**REQUIRED ACTION**.
What you return must be every line below that includes the word "Robin".

**MATERIAL FOR THIS TASK**.
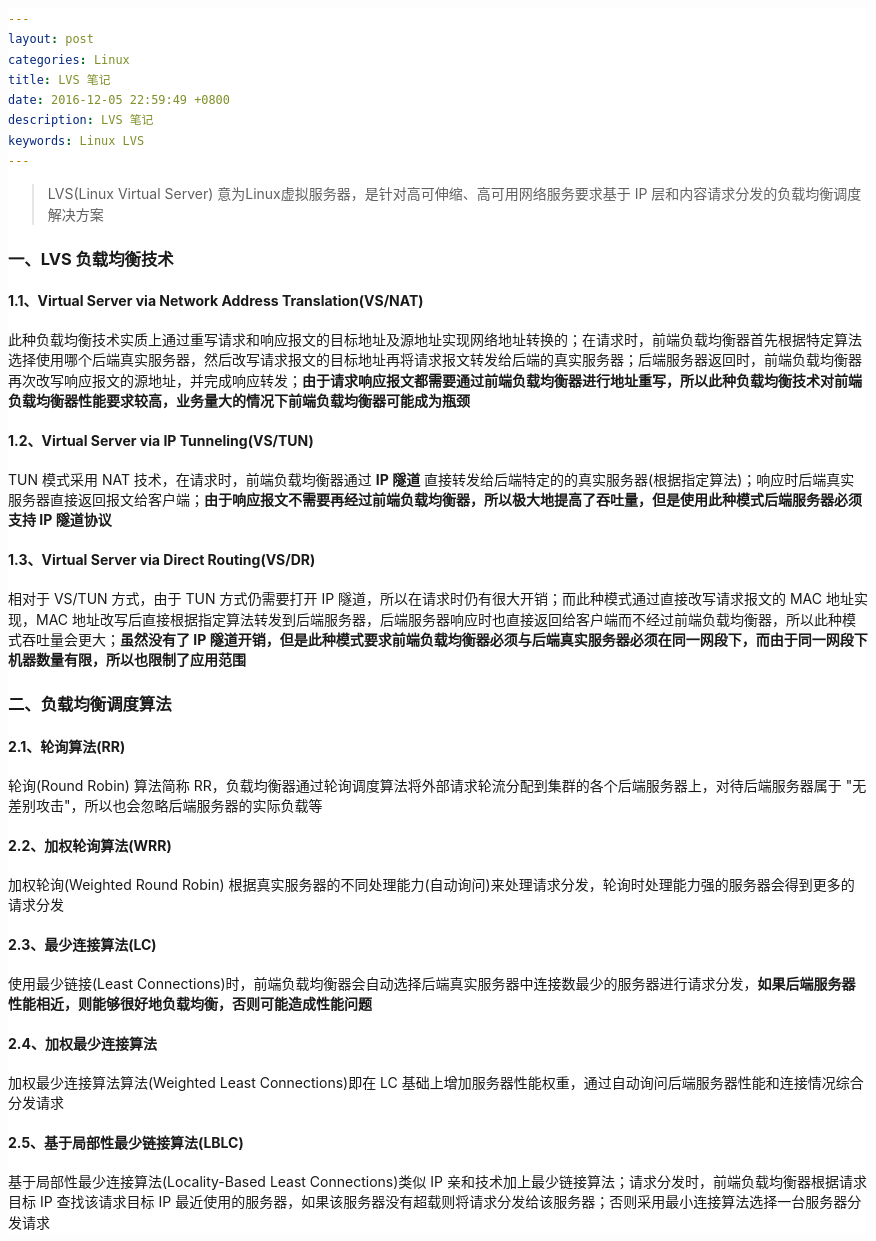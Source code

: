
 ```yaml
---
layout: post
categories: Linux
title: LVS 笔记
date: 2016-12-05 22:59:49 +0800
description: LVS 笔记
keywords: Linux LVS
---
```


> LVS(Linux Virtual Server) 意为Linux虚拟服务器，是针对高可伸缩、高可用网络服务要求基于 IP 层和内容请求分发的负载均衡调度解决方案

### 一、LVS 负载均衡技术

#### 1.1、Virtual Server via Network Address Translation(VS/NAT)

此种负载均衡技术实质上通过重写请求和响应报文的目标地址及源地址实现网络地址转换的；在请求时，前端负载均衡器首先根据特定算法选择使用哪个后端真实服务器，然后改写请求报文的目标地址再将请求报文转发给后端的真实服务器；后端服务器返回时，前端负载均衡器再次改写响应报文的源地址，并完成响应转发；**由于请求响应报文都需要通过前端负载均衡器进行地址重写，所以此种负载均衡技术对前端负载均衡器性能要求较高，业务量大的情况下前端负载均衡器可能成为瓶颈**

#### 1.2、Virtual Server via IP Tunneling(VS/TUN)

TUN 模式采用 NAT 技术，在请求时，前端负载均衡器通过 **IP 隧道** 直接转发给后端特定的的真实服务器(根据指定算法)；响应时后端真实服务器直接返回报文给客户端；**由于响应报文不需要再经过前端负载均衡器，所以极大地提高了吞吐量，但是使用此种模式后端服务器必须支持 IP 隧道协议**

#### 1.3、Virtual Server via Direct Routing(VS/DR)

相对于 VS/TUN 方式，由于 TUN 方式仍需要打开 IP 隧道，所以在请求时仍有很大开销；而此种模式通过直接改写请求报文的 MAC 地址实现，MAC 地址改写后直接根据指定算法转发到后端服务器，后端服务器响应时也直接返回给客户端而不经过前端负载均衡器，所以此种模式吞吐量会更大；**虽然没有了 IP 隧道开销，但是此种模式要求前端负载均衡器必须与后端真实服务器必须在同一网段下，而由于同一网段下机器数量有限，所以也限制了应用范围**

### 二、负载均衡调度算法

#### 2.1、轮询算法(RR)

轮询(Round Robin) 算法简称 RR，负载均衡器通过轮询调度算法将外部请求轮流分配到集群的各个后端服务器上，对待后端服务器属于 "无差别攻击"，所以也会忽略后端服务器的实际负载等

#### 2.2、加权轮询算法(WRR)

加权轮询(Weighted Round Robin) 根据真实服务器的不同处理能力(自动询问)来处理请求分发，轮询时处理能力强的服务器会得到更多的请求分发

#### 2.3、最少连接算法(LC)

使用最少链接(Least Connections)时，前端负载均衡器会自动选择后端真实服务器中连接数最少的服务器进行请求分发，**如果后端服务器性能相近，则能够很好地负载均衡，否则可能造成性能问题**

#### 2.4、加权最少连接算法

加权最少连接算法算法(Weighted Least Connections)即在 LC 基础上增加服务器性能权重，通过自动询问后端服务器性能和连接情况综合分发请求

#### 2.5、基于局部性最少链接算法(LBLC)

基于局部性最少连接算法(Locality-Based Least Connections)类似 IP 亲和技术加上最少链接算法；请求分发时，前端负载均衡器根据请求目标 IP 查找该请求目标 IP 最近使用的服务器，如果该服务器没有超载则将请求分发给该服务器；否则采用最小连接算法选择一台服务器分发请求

**OUTPUT BELOW**.
轮询(Round Robin) 算法简称 RR，负载均衡器通过轮询调度算法将外部请求轮流分配到集群的各个后端服务器上，对待后端服务器属于 "无差别攻击"，所以也会忽略后端服务器的实际负载等
加权轮询(Weighted Round Robin) 根据真实服务器的不同处理能力(自动询问)来处理请求分发，轮询时处理能力强的服务器会得到更多的请求分发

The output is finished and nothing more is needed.